4 aralik 1974'te j. p. sartre, stuttgard-stammheim cezaevinde andreas baader'i ziyaret eder ve bir basin toplantisi duzenleyerek raf militanlarina yonelik hapishane kosullarinin ancak nazi rejimlerine yakisabilecegini soyler; bati avrupa'daki siyasi mahpuslarin haklarini savunmak icin uluslararasi bir komitenin kurulmus oldugunu da duyurur.
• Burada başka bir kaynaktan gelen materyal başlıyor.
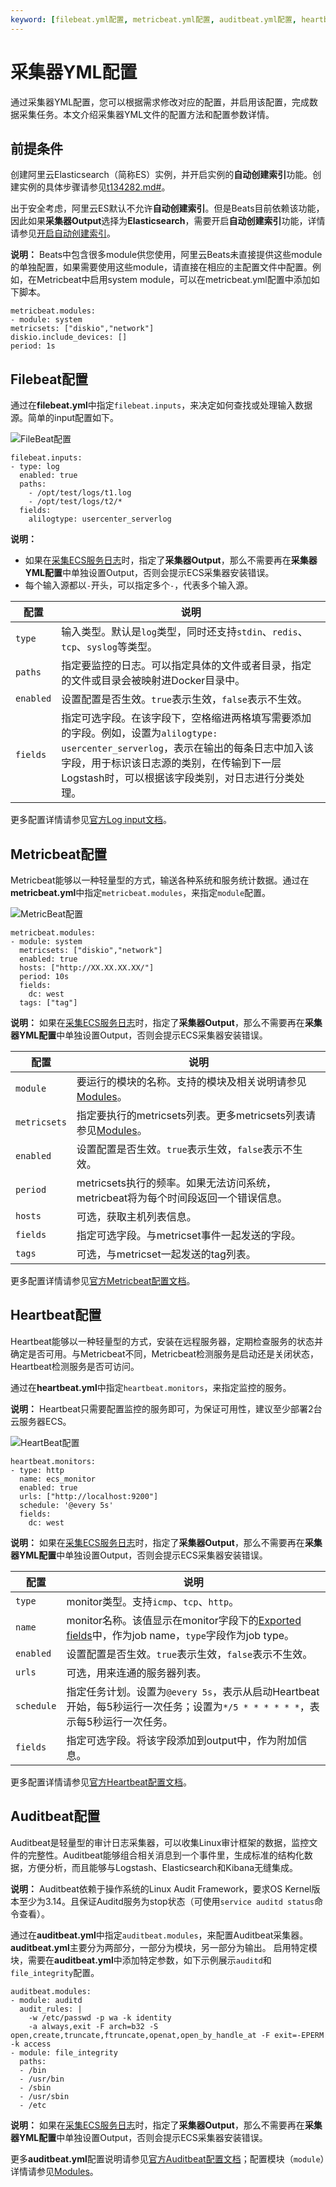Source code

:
 ```yaml
---
keyword: [filebeat.yml配置, metricbeat.yml配置, auditbeat.yml配置, heartbeat.yml配置]
---
```


# 采集器YML配置

通过采集器YML配置，您可以根据需求修改对应的配置，并启用该配置，完成数据采集任务。本文介绍采集器YML文件的配置方法和配置参数详情。

## 前提条件

创建阿里云Elasticsearch（简称ES）实例，并开启实例的**自动创建索引**功能。创建实例的具体步骤请参见[t134282.md\#](/cn.zh-CN/Elasticsearch/实例管理/创建阿里云Elasticsearch实例.md)。

出于安全考虑，阿里云ES默认不允许**自动创建索引**。但是Beats目前依赖该功能，因此如果**采集器Output**选择为**Elasticsearch**，需要开启**自动创建索引**功能，详情请参见[开启自动创建索引](/cn.zh-CN/Elasticsearch/快速访问与配置.md)。

**说明：** Beats中包含很多module供您使用，阿里云Beats未直接提供这些module的单独配置，如果需要使用这些module，请直接在相应的主配置文件中配置。例如，在Metricbeat中启用system module，可以在metricbeat.yml配置中添加如下脚本。

```
metricbeat.modules:
- module: system
metricsets: ["diskio","network"]
diskio.include_devices: []
period: 1s
```

## Filebeat配置

通过在**filebeat.yml**中指定`filebeat.inputs`，来决定如何查找或处理输入数据源。简单的input配置如下。

![FileBeat配置](https://static-aliyun-doc.oss-accelerate.aliyuncs.com/assets/img/zh-CN/1342387951/p76916.png)

```
filebeat.inputs:
- type: log
  enabled: true
  paths:
    - /opt/test/logs/t1.log
    - /opt/test/logs/t2/*
  fields:
    alilogtype: usercenter_serverlog
```

**说明：**

-   如果在[采集ECS服务日志](/cn.zh-CN/Beats/采集ECS服务日志.md)时，指定了**采集器Output**，那么不需要再在**采集器YML配置**中单独设置Output，否则会提示ECS采集器安装错误。
-   每个输入源都以`-`开头，可以指定多个`-`，代表多个输入源。

|配置|说明|
|--|--|
|`type`|输入类型。默认是`log`类型，同时还支持`stdin`、`redis`、`tcp`、`syslog`等类型。|
|`paths`|指定要监控的日志。可以指定具体的文件或者目录，指定的文件或目录会被映射进Docker目录中。|
|`enabled`|设置配置是否生效。`true`表示生效，`false`表示不生效。|
|`fields`|指定可选字段。在该字段下，空格缩进两格填写需要添加的字段。例如，设置为`alilogtype: usercenter_serverlog`，表示在输出的每条日志中加入该字段，用于标识该日志源的类别，在传输到下一层Logstash时，可以根据该字段类别，对日志进行分类处理。|

更多配置详情请参见[官方Log input文档](https://www.elastic.co/guide/en/beats/filebeat/6.7/filebeat-input-log.html#input-paths)。

## Metricbeat配置

Metricbeat能够以一种轻量型的方式，输送各种系统和服务统计数据。通过在**metricbeat.yml**中指定`metricbeat.modules`，来指定`module`配置。

![MetricBeat配置](https://static-aliyun-doc.oss-accelerate.aliyuncs.com/assets/img/zh-CN/1342387951/p76949.png)

```
metricbeat.modules:
- module: system
  metricsets: ["diskio","network"]
  enabled: true
  hosts: ["http://XX.XX.XX.XX/"]
  period: 10s
  fields:
    dc: west
  tags: ["tag"]
```

**说明：** 如果在[采集ECS服务日志](/cn.zh-CN/Beats/采集ECS服务日志.md)时，指定了**采集器Output**，那么不需要再在**采集器YML配置**中单独设置Output，否则会提示ECS采集器安装错误。

|配置|说明|
|--|--|
|`module`|要运行的模块的名称。支持的模块及相关说明请参见[Modules](https://www.elastic.co/guide/en/beats/metricbeat/6.7/metricbeat-modules.html)。|
|`metricsets`|指定要执行的metricsets列表。更多metricsets列表请参见[Modules](https://www.elastic.co/guide/en/beats/metricbeat/6.7/metricbeat-modules.html)。|
|`enabled`|设置配置是否生效。`true`表示生效，`false`表示不生效。|
|`period`|metricsets执行的频率。如果无法访问系统，metricbeat将为每个时间段返回一个错误信息。|
|`hosts`|可选，获取主机列表信息。|
|`fields`|指定可选字段。与metricset事件一起发送的字段。|
|`tags`|可选，与metricset一起发送的tag列表。|

更多配置详情请参见[官方Metricbeat配置文档](https://www.elastic.co/guide/en/beats/metricbeat/6.7/configuration-metricbeat.html)。

## Heartbeat配置

Heartbeat能够以一种轻量型的方式，安装在远程服务器，定期检查服务的状态并确定是否可用。与Metricbeat不同，Metricbeat检测服务是启动还是关闭状态，Heartbeat检测服务是否可访问。

通过在**heartbeat.yml**中指定`heartbeat.monitors`，来指定监控的服务。

**说明：** Heartbeat只需要配置监控的服务即可，为保证可用性，建议至少部署2台云服务器ECS。

![HeartBeat配置](https://static-aliyun-doc.oss-accelerate.aliyuncs.com/assets/img/zh-CN/1342387951/p76955.png)

```
heartbeat.monitors:
- type: http
  name: ecs_monitor
  enabled: true
  urls: ["http://localhost:9200"]
  schedule: '@every 5s'
  fields:
    dc: west
```

**说明：** 如果在[采集ECS服务日志](/cn.zh-CN/Beats/采集ECS服务日志.md)时，指定了**采集器Output**，那么不需要再在**采集器YML配置**中单独设置Output，否则会提示ECS采集器安装错误。

|配置|说明|
|--|--|
|`type`|monitor类型。支持`icmp`、`tcp`、`http`。|
|`name`|monitor名称。该值显示在monitor字段下的[Exported fields](https://www.elastic.co/guide/en/beats/heartbeat/6.7/exported-fields.html)中，作为job name，`type`字段作为job type。|
|`enabled`|设置配置是否生效。`true`表示生效，`false`表示不生效。|
|`urls`|可选，用来连通的服务器列表。|
|`schedule`|指定任务计划。设置为`@every 5s`，表示从启动Heartbeat开始，每5秒运行一次任务；设置为`*/5 * * * * * *`，表示每5秒运行一次任务。|
|`fields`|指定可选字段。将该字段添加到output中，作为附加信息。|

更多配置详情请参见[官方Heartbeat配置文档](https://www.elastic.co/guide/en/beats/heartbeat/6.7/configuration-heartbeat-options.html)。

## Auditbeat配置

Auditbeat是轻量型的审计日志采集器，可以收集Linux审计框架的数据，监控文件的完整性。Auditbeat能够组合相关消息到一个事件里，生成标准的结构化数据，方便分析，而且能够与Logstash、Elasticsearch和Kibana无缝集成。

**说明：** Auditbeat依赖于操作系统的Linux Audit Framework，要求OS Kernel版本至少为3.14。且保证Auditd服务为stop状态（可使用`service auditd status`命令查看）。

通过在**auditbeat.yml**中指定`auditbeat.modules`，来配置Auditbeat采集器。**auditbeat.yml**主要分为两部分，一部分为模块，另一部分为输出。 启用特定模块，需要在**auditbeat.yml**中添加特定参数，如下示例展示`auditd`和`file_integrity`配置。

```
auditbeat.modules:
- module: auditd
  audit_rules: |
    -w /etc/passwd -p wa -k identity
    -a always,exit -F arch=b32 -S open,create,truncate,ftruncate,openat,open_by_handle_at -F exit=-EPERM -k access
- module: file_integrity
  paths:
  - /bin
  - /usr/bin
  - /sbin
  - /usr/sbin
  - /etc
```

**说明：** 如果在[采集ECS服务日志](/cn.zh-CN/Beats/采集ECS服务日志.md)时，指定了**采集器Output**，那么不需要再在**采集器YML配置**中单独设置Output，否则会提示ECS采集器安装错误。

更多**auditbeat.yml**配置说明请参见[官方Auditbeat配置文档](https://www.elastic.co/guide/en/beats/auditbeat/6.7/auditbeat-configuration.html)；配置模块（`module`）详情请参见[Modules](https://www.elastic.co/guide/en/beats/auditbeat/6.7/auditbeat-modules.html)。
Özgürlük ancak kendi koyduğun sınırlar dahilinde,yani sen sorumluluğunu üstelebildiğin kadar özgürsündür diyerek özgürlük hakkındaki felsefesini özetlemiştir.1905-1980 arası yaşadığı dönem boyunca Kant,Hegel,Marx,Dostoyevski gibi bir çok düşünür ve filozoftan etkilenmiştir.
içinde bulunulan gün itibarıyla sabahın köründe üç saatlik uykuyla gidilen tiyatro dersinde hocanın tahtada yazan "varoşçuluk akımının temsilcisi kimdir" sorusuyla başımıza musallat olmuş zattır.
asıl adı Jean-Paul Charles Aymard Sartre olan filozof. varoluşculuk, varlık ve hiçlik, varoluşçu marksizim gibi bir çok alana imzasını oturtmuş üstad. boudelaire incelemeleri ile beni bende alan edebi kişilik.